From the first line to the last, output the entries exactly.

— Source records —
↓
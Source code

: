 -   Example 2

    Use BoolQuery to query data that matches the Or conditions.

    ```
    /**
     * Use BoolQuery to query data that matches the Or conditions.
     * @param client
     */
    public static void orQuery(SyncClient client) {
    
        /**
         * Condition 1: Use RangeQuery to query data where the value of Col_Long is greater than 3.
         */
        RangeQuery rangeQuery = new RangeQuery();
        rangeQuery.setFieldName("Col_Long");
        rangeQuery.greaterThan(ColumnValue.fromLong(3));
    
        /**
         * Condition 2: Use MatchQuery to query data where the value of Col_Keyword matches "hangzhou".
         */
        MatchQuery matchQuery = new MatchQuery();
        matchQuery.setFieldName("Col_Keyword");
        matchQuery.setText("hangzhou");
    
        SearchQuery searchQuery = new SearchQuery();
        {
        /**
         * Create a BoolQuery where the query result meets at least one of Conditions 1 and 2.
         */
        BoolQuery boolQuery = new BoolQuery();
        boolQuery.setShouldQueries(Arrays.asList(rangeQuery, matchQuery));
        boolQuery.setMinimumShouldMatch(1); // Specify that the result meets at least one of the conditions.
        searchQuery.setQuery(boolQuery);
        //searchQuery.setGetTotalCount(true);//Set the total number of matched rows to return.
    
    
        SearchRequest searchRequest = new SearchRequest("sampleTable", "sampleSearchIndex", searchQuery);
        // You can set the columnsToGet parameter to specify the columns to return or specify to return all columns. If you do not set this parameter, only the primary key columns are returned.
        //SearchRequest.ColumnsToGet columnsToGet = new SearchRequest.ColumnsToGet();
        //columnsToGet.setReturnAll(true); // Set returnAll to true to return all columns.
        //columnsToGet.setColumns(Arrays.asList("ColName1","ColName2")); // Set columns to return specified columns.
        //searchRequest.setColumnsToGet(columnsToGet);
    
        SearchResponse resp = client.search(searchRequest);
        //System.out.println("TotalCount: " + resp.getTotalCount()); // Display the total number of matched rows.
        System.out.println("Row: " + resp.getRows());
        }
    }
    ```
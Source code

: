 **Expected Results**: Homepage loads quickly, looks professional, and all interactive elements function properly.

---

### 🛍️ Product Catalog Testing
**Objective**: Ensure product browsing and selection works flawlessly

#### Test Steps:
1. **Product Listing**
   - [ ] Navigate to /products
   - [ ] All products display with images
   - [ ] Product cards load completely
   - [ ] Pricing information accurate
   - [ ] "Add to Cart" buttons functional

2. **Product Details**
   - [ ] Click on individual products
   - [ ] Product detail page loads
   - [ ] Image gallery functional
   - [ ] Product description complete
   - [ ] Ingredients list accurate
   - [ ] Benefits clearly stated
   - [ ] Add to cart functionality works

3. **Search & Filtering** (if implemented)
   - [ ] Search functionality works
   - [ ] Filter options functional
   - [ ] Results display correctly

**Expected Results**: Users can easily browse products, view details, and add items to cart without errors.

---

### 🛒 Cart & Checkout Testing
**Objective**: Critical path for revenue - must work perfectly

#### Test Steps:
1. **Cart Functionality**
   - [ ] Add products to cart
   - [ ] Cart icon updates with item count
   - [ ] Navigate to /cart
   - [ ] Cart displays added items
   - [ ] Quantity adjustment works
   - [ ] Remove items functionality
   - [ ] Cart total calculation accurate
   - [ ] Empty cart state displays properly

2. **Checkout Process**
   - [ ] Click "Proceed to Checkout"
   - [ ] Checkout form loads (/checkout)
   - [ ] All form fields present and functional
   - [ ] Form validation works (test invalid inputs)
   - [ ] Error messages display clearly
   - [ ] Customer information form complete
↑
— Task answer —
Source code

: -   Example 2

    Use BoolQuery to query data that matches the Or conditions.

    ```
    /**
     * Use BoolQuery to query data that matches the Or conditions.
     * @param client
     */
    public static void orQuery(SyncClient client) {
    
        /**
         * Condition 1: Use RangeQuery to query data where the value of Col_Long is greater than 3.
         */
        RangeQuery rangeQuery = new RangeQuery();
        rangeQuery.setFieldName("Col_Long");
        rangeQuery.greaterThan(ColumnValue.fromLong(3));
    
        /**
         * Condition 2: Use MatchQuery to query data where the value of Col_Keyword matches "hangzhou".
         */
        MatchQuery matchQuery = new MatchQuery();
        matchQuery.setFieldName("Col_Keyword");
        matchQuery.setText("hangzhou");
    
        SearchQuery searchQuery = new SearchQuery();
        {
        /**
         * Create a BoolQuery where the query result meets at least one of Conditions 1 and 2.
         */
        BoolQuery boolQuery = new BoolQuery();
        boolQuery.setShouldQueries(Arrays.asList(rangeQuery, matchQuery));
        boolQuery.setMinimumShouldMatch(1); // Specify that the result meets at least one of the conditions.
        searchQuery.setQuery(boolQuery);
        //searchQuery.setGetTotalCount(true);//Set the total number of matched rows to return.
    
    
        SearchRequest searchRequest = new SearchRequest("sampleTable", "sampleSearchIndex", searchQuery);
        // You can set the columnsToGet parameter to specify the columns to return or specify to return all columns. If you do not set this parameter, only the primary key columns are returned.
        //SearchRequest.ColumnsToGet columnsToGet = new SearchRequest.ColumnsToGet();
        //columnsToGet.setReturnAll(true); // Set returnAll to true to return all columns.
        //columnsToGet.setColumns(Arrays.asList("ColName1","ColName2")); // Set columns to return specified columns.
        //searchRequest.setColumnsToGet(columnsToGet);
    
        SearchResponse resp = client.search(searchRequest);
        //System.out.println("TotalCount: " + resp.getTotalCount()); // Display the total number of matched rows.
        System.out.println("Row: " + resp.getRows());
        }
    }
    ```
Source code

: **Expected Results**: Homepage loads quickly, looks professional, and all interactive elements function properly.

---

### 🛍️ Product Catalog Testing
**Objective**: Ensure product browsing and selection works flawlessly

#### Test Steps:
1. **Product Listing**
   - [ ] Navigate to /products
   - [ ] All products display with images
   - [ ] Product cards load completely
   - [ ] Pricing information accurate
   - [ ] "Add to Cart" buttons functional

2. **Product Details**
   - [ ] Click on individual products
   - [ ] Product detail page loads
   - [ ] Image gallery functional
   - [ ] Product description complete
   - [ ] Ingredients list accurate
   - [ ] Benefits clearly stated
   - [ ] Add to cart functionality works

3. **Search & Filtering** (if implemented)
   - [ ] Search functionality works
   - [ ] Filter options functional
   - [ ] Results display correctly

**Expected Results**: Users can easily browse products, view details, and add items to cart without errors.

---

### 🛒 Cart & Checkout Testing
**Objective**: Critical path for revenue - must work perfectly

#### Test Steps:
1. **Cart Functionality**
   - [ ] Add products to cart
   - [ ] Cart icon updates with item count
   - [ ] Navigate to /cart
   - [ ] Cart displays added items
   - [ ] Quantity adjustment works
   - [ ] Remove items functionality
   - [ ] Cart total calculation accurate
   - [ ] Empty cart state displays properly

2. **Checkout Process**
   - [ ] Click "Proceed to Checkout"
   - [ ] Checkout form loads (/checkout)
   - [ ] All form fields present and functional
   - [ ] Form validation works (test invalid inputs)
   - [ ] Error messages display clearly
   - [ ] Customer information form complete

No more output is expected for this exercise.